Ein etwas leidiges Thema ist die Nomenklatur. Die Autoren richten sich hier konsequent nach der Europaliste von Karsholt & Razowski (1996), was – zumeist bei den Gattungsnamen – zu diversen Abweichungen gegenüber dem „Settele-Buch“ führt, etwa Brintesia circe statt Aulocera circe, Hyponephele lycaon und Pyronia tithonus (die sonst beide in der Gattung Maniola zu finden sind), oder Pseudophilotes baton statt Scolitantides baton. Das verwirrt den Einsteiger etwas, ließ sich aber wohl nicht vermeiden. Dass auch die deutschen Namen nicht vollständig (aber doch weitgehend!) zusammenpassen, liegt in der Natur der Sache.

Die Bayerische Akademie für Naturschutz und Landschaftspflege veranstaltet seit 1998 alljährlich ein „Artenkenntnis-Praktikum Tagfalter“, das vor allem von „interessierten Laien“ genutzt wird. Genau aus diesem Kurs heraus wurde der neue Band auch geboren. Man merkt es, dass da viele, viele praktische Erfahrungen mit der Vermittlung von Artenkenntnis eingeflossen sind. Folge davon war u.a. das „Novum: Bestimmungshilfen in Form von Übersichtstafeln, die anhand leicht erkennbarer Merkmale eine Vorsortierung und Eingrenzung der Artauswahl erlauben und damit gerade Einsteigern die Bestimmungsarbeit ganz wesentlich erleichtern!“ Da wird auf 5 Doppelseiten ein mit kleinen Lebendfotos bebilderter Bestimmungsschlüssel geliefert, der als rasche Orientierung bestens geeignet ist. Auch wenn er für den Einsteiger gedacht ist – ich bin mir sicher, dass die Seite mit der Vorsortierung der alpinen Erebien auch von manchem Flachlandprofi heimlich genutzt wird. Ich jedenfalls werde mich nicht genieren, das Buch in den Alpen öfter mal aus dem Rucksack oder der Hosentasche auszupacken.
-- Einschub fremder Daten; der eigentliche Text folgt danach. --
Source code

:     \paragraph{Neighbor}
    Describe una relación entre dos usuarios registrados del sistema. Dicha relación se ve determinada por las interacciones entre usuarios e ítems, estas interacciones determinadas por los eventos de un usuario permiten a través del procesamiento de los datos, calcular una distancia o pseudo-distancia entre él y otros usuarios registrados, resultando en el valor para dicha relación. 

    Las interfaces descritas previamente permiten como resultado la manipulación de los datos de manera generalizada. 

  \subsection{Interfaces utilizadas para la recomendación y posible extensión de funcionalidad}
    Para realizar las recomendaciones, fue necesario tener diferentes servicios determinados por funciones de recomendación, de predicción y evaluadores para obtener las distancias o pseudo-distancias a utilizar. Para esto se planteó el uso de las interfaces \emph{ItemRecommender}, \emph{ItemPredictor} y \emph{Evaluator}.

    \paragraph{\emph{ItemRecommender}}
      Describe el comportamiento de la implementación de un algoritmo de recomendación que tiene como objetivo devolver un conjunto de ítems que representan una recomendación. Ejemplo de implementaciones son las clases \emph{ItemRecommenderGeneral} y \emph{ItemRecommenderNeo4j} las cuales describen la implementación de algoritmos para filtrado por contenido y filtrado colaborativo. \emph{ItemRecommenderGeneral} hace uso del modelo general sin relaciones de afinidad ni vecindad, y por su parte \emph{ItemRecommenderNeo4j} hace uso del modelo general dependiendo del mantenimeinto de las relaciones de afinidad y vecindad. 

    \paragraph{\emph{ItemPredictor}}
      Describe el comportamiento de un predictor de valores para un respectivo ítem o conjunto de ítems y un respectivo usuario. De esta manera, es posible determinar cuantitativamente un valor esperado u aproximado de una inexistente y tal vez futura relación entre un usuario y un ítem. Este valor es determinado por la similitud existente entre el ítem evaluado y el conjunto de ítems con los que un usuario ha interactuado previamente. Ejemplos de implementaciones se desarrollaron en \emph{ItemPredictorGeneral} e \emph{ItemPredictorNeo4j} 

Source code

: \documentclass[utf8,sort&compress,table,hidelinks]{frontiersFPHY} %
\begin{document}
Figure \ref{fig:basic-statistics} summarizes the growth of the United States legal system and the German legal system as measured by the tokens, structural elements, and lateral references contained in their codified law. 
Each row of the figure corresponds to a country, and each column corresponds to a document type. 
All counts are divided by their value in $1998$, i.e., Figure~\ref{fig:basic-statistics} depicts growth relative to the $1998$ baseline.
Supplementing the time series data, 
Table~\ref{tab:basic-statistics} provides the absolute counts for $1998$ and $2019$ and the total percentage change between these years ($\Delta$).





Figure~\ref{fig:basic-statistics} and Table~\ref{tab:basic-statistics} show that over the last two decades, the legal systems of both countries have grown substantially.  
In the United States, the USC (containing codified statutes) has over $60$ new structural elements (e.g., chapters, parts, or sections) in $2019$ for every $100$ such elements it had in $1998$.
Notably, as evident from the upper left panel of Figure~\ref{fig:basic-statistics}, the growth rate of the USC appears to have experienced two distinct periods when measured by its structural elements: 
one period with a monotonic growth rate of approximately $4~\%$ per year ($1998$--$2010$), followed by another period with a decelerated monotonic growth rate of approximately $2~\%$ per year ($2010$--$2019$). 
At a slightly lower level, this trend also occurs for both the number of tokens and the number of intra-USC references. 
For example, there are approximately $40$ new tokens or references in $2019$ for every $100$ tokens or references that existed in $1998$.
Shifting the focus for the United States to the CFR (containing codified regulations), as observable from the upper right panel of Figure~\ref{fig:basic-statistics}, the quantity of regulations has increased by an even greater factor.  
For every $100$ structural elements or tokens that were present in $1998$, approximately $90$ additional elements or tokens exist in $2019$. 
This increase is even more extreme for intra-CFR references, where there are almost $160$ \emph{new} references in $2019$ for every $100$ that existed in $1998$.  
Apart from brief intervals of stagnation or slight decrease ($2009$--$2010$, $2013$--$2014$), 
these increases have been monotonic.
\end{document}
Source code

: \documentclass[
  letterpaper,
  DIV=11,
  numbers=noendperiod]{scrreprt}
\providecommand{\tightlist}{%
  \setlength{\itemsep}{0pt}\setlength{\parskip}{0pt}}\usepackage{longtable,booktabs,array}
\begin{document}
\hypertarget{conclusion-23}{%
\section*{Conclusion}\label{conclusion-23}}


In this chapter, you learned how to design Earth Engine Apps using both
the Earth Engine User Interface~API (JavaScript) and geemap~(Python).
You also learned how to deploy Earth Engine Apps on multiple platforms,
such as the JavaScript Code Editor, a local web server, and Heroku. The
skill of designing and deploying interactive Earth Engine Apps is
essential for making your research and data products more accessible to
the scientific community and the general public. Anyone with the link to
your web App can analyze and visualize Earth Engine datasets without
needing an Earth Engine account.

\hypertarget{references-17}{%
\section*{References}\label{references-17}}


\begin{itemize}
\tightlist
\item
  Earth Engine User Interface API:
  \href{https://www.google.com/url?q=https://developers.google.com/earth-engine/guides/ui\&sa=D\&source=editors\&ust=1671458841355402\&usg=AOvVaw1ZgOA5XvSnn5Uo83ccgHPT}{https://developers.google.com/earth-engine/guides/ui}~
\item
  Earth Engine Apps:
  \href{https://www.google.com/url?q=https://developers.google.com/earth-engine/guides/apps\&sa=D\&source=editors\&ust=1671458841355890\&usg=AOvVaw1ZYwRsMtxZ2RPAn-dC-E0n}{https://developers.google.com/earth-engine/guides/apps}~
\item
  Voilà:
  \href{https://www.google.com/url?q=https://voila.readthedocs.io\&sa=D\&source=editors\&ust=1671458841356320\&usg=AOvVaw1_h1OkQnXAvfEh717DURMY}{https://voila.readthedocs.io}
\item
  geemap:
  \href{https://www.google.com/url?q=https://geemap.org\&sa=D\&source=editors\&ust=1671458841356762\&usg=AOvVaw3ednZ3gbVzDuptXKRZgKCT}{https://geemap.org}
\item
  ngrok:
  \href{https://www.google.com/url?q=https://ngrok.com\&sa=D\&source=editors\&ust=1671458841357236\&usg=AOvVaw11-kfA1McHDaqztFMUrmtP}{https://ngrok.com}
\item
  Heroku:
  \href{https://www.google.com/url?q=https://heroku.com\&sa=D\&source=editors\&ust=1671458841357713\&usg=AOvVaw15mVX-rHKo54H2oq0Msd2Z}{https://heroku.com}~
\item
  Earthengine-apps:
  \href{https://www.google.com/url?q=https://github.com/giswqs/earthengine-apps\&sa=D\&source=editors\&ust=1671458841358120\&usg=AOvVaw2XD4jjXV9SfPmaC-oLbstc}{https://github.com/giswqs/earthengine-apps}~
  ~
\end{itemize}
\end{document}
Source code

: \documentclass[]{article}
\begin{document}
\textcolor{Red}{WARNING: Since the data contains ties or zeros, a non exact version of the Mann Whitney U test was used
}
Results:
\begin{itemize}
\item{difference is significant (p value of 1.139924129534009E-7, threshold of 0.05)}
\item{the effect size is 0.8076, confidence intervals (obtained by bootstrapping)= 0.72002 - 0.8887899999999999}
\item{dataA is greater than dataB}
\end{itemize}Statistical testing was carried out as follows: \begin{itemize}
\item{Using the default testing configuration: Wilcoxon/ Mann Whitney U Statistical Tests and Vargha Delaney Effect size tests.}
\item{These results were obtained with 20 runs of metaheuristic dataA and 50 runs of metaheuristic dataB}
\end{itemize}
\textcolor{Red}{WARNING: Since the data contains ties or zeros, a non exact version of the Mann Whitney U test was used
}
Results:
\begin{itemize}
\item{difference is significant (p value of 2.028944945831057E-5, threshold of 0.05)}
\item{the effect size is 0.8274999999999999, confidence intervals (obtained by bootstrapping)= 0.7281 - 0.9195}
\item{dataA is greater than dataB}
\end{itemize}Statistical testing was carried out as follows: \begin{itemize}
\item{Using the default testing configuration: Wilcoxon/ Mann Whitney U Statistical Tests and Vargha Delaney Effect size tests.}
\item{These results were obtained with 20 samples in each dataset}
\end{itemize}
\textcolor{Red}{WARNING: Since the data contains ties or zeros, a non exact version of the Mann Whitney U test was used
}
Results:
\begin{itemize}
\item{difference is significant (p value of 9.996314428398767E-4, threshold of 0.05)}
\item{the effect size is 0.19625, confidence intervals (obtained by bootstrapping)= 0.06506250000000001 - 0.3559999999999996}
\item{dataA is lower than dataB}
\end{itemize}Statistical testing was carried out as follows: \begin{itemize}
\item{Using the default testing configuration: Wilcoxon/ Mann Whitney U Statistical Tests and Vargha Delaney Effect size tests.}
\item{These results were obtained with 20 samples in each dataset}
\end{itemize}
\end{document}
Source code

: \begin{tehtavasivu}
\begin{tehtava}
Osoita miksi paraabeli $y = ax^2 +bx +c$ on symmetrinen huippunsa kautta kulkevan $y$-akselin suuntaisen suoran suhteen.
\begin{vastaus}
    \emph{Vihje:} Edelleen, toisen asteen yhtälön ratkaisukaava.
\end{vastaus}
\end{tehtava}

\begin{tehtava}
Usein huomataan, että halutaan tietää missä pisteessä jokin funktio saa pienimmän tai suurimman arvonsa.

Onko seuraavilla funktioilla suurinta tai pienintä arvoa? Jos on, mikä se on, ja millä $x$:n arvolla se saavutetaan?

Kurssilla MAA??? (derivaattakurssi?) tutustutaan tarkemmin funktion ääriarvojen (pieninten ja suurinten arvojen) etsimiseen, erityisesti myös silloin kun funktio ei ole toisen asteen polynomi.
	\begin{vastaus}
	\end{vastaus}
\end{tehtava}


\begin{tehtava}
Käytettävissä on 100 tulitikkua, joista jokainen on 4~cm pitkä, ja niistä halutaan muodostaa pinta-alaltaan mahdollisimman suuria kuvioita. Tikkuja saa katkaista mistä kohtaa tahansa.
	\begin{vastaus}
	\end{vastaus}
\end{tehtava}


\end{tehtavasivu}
Das Buch macht auch ausdrücklich Werbung für das Projekt „Tagfalter-Monitoring“ in Deutschland. Mal sehen, ob das nicht eine Initialzündung auch für Österreich wird.

Fazit. Wer sich in Österreich oder den bayerischen Alpen mit Tagfaltern beschäftigen will, der „muss“ diesen Band nicht nur haben, sondern auch mitnehmen. Und wer nur ab und zu mal in die Alpen kommt und dort nicht gleich vor der Artenvielfalt kapitulieren will, der findet keinen besseren Feldführer als diesen. Wer als norddeutsche Flachlandratte vom „Settele-Buch“ profitiert, der sollte sich auch den neuen Band rechtzeitig vor dem Alpenurlaub zulegen. Der Feldführer im Plastikeinband ist sein Geld wert, auch dann noch, wenn er bald 6 € mehr kostet.